It's midweek
Today, like the last couple of days, I was upstairs on the ward, and my doctor was downstairs at consultations. I started like I do every other day, reviewing yesterday’s plan for each patient. I chased up some samples that somehow just went missing. Like, how does a 3-day stool collection disappear into thin air?
As I was checking the patient's lab results for today, the nurse came by to say that one of our patients was going down to the ERCP. It was a case of GAVE, which stands for gastric antral vascular ectasia and is sometimes referred to as watermelon stomach. It can be treated with Argon photocoagulation of the blood vessels, but the Professor informed me that he doesn’t perform that procedure because it’s a temporary fix for what is a long term problem. Instead, he conducts band ligation. Unfortunately, something went wrong, and the procedure couldn’t be completed. It has been rescheduled for a few weeks.
The patient following this was also one of our patients from the ward, so I stuck around to observe this procedure as well. This case was quite interesting. The patient had an external biliary drain meaning there was a catheter that went through the patient’s skin into the common bile duct. The catheter is attached to a drainage bag where the patient’s bile drains daily.
With this second procedure, other specialists were needed. An Interventional Radiologist assisted the Professor by passing a guidewire through the biliary drain from the skin to the common bile duct. Using an endoscope, the Professor was able to see the guidewire at the major duodenal papilla. He slid a catheter with a balloon on the end over this guidewire. He filled the balloon with a contrast agent, allowing him to dilate the common bile duct and visualise the balloon on fluoroscopy. Then he changed the catheter to one with a stent to remove the gallstones. After this, he switched back to the catheter with a balloon on the end again to dilate a bit more. Lastly, he used another catheter to insert a double-pigtail biliary stent.

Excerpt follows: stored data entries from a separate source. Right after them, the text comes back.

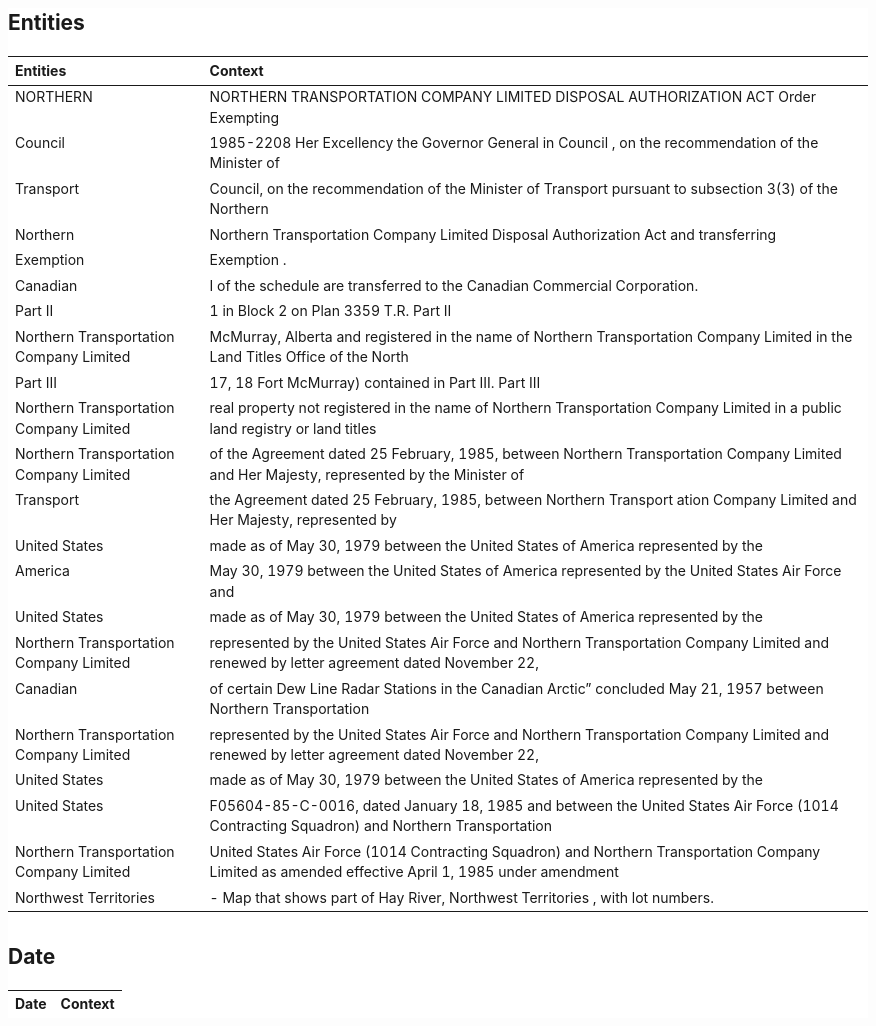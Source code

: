 
## Entities
| Entities                                | Context                                                                                                                                            |
|:----------------------------------------|:---------------------------------------------------------------------------------------------------------------------------------------------------|
| NORTHERN                                | NORTHERN TRANSPORTATION COMPANY LIMITED DISPOSAL AUTHORIZATION ACT Order Exempting                                                                 |
| Council                                 | 1985-2208 Her Excellency the Governor General in  Council , on the recommendation of the Minister of                                               |
| Transport                               | Council, on the recommendation of the Minister of Transport  pursuant to subsection 3(3) of the  Northern                                          |
| Northern                                | Northern Transportation Company Limited Disposal Authorization Act and transferring                                                                |
| Exemption                               | Exemption .                                                                                                                                        |
| Canadian                                | I of the schedule are transferred to the Canadian  Commercial Corporation.                                                                         |
| Part II                                 | 1 in Block 2 on Plan 3359 T.R. Part II                                                                                                             |
| Northern Transportation Company Limited | McMurray, Alberta and registered in the name of Northern Transportation Company Limited in the Land Titles Office of the North                     |
| Part III                                | 17, 18 Fort McMurray) contained in Part III. Part III                                                                                              |
| Northern Transportation Company Limited | real property not registered in the name of Northern Transportation Company Limited in a public land registry or land titles                       |
| Northern Transportation Company Limited | of the Agreement dated 25 February, 1985, between Northern Transportation Company Limited and Her Majesty, represented by the Minister of          |
| Transport                               | the Agreement dated 25 February, 1985, between Northern Transport ation Company Limited and Her Majesty, represented by                            |
| United States                           | made as of May 30, 1979 between the United States  of America represented by the                                                                   |
| America                                 | May 30, 1979 between the United States of America represented by the United States Air Force and                                                   |
| United States                           | made as of May 30, 1979 between the United States  of America represented by the                                                                   |
| Northern Transportation Company Limited | represented by the United States Air Force and Northern Transportation Company Limited and renewed by letter agreement dated November 22,          |
| Canadian                                | of certain Dew Line Radar Stations in the Canadian Arctic” concluded May 21, 1957 between Northern Transportation                                  |
| Northern Transportation Company Limited | represented by the United States Air Force and Northern Transportation Company Limited and renewed by letter agreement dated November 22,          |
| United States                           | made as of May 30, 1979 between the United States  of America represented by the                                                                   |
| United States                           | F05604-85-C-0016, dated January 18, 1985 and between the United States Air Force (1014 Contracting Squadron) and Northern Transportation           |
| Northern Transportation Company Limited | United States Air Force (1014 Contracting Squadron) and Northern Transportation Company Limited as amended effective April 1, 1985 under amendment |
| Northwest Territories                   | - Map that shows part of Hay River, Northwest Territories , with lot numbers.                                                                      |


## Date
| Date       | Context                                                                                                                                                                                                                                                                                                                                                                                                                                                                                                                                                                                                                                                                       |
|:-----------|:------------------------------------------------------------------------------------------------------------------------------------------------------------------------------------------------------------------------------------------------------------------------------------------------------------------------------------------------------------------------------------------------------------------------------------------------------------------------------------------------------------------------------------------------------------------------------------------------------------------------------------------------------------------------------|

For the procedures, I had to change into scrubs.
Here I am at the lockers in the changing room before heading to the ERCP. |
Oh, in the afternoon the stool sample was found in the freezer at the laboratory. The mystery of the lost stool was solved.
Tomorrow my doctor is off. The plan is that with the supervision of the other doctor on the ward, I’m supposed to see our patients. Since the other doctor also has a list of their own patients to care for, my doctor's patients will mostly be my responsibility. Wish me luck! I’ll of course let you know how it goes.